--- DATA SHOWN ---
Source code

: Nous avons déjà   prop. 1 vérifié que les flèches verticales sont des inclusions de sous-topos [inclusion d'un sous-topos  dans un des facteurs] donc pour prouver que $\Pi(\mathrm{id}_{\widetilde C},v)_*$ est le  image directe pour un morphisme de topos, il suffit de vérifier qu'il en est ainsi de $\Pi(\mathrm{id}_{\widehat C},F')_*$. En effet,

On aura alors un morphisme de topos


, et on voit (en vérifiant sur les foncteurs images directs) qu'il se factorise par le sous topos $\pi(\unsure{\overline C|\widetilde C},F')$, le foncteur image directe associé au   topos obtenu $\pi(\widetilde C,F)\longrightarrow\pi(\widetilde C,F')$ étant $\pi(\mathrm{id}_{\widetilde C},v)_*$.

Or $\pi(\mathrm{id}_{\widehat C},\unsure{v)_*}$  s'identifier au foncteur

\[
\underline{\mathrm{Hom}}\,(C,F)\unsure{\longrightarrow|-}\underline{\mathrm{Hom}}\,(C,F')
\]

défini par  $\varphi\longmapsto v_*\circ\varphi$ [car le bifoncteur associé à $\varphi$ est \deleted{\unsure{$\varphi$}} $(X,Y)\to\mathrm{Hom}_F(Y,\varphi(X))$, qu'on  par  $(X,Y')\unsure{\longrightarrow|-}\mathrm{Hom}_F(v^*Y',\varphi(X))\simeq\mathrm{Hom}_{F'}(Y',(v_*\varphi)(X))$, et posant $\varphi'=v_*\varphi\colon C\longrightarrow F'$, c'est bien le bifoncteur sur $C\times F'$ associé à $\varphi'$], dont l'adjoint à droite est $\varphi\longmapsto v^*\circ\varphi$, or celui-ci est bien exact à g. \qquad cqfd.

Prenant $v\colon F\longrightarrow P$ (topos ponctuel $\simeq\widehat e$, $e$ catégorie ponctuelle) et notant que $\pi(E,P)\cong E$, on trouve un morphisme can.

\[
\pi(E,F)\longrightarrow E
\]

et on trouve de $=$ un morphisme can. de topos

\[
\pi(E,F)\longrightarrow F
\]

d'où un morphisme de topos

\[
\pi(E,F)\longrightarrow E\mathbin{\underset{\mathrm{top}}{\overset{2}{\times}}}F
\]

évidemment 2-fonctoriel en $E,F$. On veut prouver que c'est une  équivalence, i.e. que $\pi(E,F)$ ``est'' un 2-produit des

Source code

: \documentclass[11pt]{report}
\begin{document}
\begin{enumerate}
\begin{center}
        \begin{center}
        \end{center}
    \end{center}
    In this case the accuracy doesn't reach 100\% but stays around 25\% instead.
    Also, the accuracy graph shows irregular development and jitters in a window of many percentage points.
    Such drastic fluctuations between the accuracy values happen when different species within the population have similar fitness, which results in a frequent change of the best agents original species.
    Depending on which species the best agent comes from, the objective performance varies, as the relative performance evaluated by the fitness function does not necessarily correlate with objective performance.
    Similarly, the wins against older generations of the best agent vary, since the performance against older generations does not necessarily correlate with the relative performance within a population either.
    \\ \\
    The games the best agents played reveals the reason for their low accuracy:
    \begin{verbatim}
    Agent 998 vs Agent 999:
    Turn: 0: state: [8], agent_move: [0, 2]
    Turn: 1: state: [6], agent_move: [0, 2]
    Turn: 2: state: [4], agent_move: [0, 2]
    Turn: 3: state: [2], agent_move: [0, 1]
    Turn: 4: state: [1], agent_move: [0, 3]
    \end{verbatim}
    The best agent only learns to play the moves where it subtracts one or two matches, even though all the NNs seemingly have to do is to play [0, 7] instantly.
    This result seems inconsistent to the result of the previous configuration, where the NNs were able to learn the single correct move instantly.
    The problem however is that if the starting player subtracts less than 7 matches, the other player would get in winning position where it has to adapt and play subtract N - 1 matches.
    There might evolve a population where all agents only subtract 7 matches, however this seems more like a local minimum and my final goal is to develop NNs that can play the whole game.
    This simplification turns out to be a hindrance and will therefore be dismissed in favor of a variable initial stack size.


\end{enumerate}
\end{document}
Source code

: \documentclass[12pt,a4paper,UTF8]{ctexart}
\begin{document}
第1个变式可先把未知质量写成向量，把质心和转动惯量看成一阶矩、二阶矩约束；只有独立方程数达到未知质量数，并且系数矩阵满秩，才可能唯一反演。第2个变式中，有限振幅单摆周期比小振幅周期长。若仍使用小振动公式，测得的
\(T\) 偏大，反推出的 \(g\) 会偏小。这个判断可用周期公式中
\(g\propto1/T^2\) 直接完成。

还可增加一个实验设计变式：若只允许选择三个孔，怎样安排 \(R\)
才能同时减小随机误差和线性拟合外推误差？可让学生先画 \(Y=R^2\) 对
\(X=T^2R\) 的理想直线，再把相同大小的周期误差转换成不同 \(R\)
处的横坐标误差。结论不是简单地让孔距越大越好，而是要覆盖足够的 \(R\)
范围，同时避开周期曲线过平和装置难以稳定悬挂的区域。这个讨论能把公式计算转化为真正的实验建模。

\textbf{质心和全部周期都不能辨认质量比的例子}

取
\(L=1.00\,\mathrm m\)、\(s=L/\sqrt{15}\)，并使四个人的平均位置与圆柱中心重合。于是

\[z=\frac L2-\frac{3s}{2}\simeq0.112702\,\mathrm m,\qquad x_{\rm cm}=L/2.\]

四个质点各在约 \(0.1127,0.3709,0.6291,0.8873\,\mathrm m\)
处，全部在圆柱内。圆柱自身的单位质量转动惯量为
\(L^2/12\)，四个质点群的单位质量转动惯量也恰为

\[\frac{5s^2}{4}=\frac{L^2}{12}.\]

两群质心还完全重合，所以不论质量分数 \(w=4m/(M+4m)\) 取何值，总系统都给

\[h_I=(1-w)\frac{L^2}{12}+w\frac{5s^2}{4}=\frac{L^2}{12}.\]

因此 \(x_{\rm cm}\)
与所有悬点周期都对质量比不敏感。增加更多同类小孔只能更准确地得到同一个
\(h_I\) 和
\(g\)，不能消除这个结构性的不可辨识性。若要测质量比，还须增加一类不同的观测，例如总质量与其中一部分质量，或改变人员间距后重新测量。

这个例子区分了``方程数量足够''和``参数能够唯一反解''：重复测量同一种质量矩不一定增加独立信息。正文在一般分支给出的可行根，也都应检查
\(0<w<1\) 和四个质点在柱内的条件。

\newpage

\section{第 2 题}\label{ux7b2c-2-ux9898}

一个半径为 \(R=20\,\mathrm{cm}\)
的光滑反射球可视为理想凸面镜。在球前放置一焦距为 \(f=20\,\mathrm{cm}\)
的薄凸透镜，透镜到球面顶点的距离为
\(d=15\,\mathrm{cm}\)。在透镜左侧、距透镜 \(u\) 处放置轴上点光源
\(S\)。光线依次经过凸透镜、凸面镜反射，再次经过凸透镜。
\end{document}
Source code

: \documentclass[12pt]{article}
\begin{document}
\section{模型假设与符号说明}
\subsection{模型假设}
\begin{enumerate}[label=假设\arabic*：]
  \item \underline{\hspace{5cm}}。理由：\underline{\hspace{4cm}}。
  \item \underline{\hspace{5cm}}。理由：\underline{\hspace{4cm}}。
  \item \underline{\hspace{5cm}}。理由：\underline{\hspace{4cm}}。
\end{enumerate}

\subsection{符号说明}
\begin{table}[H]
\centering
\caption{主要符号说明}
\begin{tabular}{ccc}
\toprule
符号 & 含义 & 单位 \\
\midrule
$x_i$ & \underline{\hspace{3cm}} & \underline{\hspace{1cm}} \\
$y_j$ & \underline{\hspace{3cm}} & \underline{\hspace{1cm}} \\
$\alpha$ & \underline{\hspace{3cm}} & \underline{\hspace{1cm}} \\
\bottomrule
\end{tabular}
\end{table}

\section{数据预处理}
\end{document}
---
» WORK REQUIRED:
Copy out the lines above exactly, beginning at the one that contains "Also, the accuracy" and ending at the one that contains "Depending on which".

» TASK OUTPUT:
    Also, the accuracy graph shows irregular development and jitters in a window of many percentage points.
    Such drastic fluctuations between the accuracy values happen when different species within the population have similar fitness, which results in a frequent change of the best agents original species.
    Depending on which species the best agent comes from, the objective performance varies, as the relative performance evaluated by the fitness function does not necessarily correlate with objective performance.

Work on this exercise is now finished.